We met with Joanne again, providing her with our proposal this meeting. We also met with Web, who was in charge of the Riley Park garden website. Through Web’s help, we gained access to a GoogleDrive that members of the Little Mountain Neighbourhood House also had access to, streamlining the method of communication and file sharing.

Meeting with Joanne this week helped us immensely with clarifying what our objectives were for this project. We were able to show Joanne what we had worked on so far (in terms of the application form and information sheet), and she gave us feedback exactly what she liked and did not like about the forms. We will be editing these sheets as per her request.

We also began to compile a contact list for potential community partners that will be interested in hosting workshops at the field house. We were met with a second uncertainty through the week, we had previously thought we were building off of an existing contact list from the previous group, but this list was unfortunately, not located. Instead, a new contact list will be compiled and we will attempt to reach out to each contact to ask about their interest in the project.

Upcoming Objectives and Strategies:

Our upcoming objectives involve compiling and recruiting the potential partners to lead the workshops at the Field House. We will be researching the local area for organizations, businesses, and individuals who may be interested in leading workshops. We will then be reaching out to each of these contacts, to let them know about the field house, and to see if they are interested in participating. We will also try and actively recruit potential partners at the farmer’s market on March 11th, by handing out information sheets and hopefully generating interest about what the field house is seeking.
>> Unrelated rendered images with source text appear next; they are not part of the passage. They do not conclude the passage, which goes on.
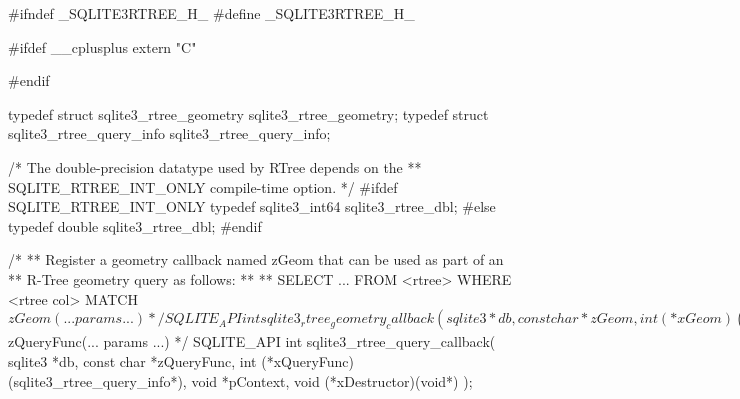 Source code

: \begin{Codex}[label=sqlite3.h,numbers=left]
#ifndef _SQLITE3RTREE_H_
#define _SQLITE3RTREE_H_


#ifdef __cplusplus
extern "C" {
#endif

typedef struct sqlite3_rtree_geometry sqlite3_rtree_geometry;
typedef struct sqlite3_rtree_query_info sqlite3_rtree_query_info;

/* The double-precision datatype used by RTree depends on the
** SQLITE_RTREE_INT_ONLY compile-time option.
*/
#ifdef SQLITE_RTREE_INT_ONLY
  typedef sqlite3_int64 sqlite3_rtree_dbl;
#else
  typedef double sqlite3_rtree_dbl;
#endif

/*
** Register a geometry callback named zGeom that can be used as part of an
** R-Tree geometry query as follows:
**
**   SELECT ... FROM <rtree> WHERE <rtree col> MATCH $zGeom(... params ...)
*/
SQLITE_API int sqlite3_rtree_geometry_callback(
  sqlite3 *db,
  const char *zGeom,
  int (*xGeom)(sqlite3_rtree_geometry*, int, sqlite3_rtree_dbl*,int*),
  void *pContext
);


/*
** A pointer to a structure of the following type is passed as the first
** argument to callbacks registered using rtree_geometry_callback().
*/
struct sqlite3_rtree_geometry {
  void *pContext;                 /* Copy of pContext passed to s_r_g_c() */
  int nParam;                     /* Size of array aParam[] */
  sqlite3_rtree_dbl *aParam;      /* Parameters passed to SQL geom function */
  void *pUser;                    /* Callback implementation user data */
  void (*xDelUser)(void *);       /* Called by SQLite to clean up pUser */
};

/*
** Register a 2nd-generation geometry callback named zScore that can be 
** used as part of an R-Tree geometry query as follows:
**
**   SELECT ... FROM <rtree> WHERE <rtree col> MATCH $zQueryFunc(... params ...)
*/
SQLITE_API int sqlite3_rtree_query_callback(
  sqlite3 *db,
  const char *zQueryFunc,
  int (*xQueryFunc)(sqlite3_rtree_query_info*),
  void *pContext,
  void (*xDestructor)(void*)
);


}
\end{Codex}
If we find that the contacts or the people we try to recruit are not interested, we will be asking them to complete a survey to ask for their reason why they do not want to participate, in order to improve future chances of recruitment. Once this is done, we will be meeting as a group to assess the results and perhaps even provide some points of improvement for our Community Partner to work on in the future.


The LFS course series has continued to show us how many experiences can be packed into a term! Whether these moments are good, challenging or significant they continue to shape how we interact with the food system curriculum that surrounds us – in the classroom, in our cities, in our personal lives. Tune in next week for Blog Post 3 – Strategies for a Graceful Dismount.


       Mathie, A., & Cunningham, G. (2003). From clients to citizens: Asset-based     Community Development as a strategy for community-driven development. Development in Practice, 13(5), 474–486.

       Galt, R., Clark, S., & Parr, D. (2012). Engaging Values in Sustainable Agriculture and Food Systems Education: Toward an Explicitly Values-Based Pedagogical Approach. Journal of Agriculture, Food Systems, and Community Development, 43–54.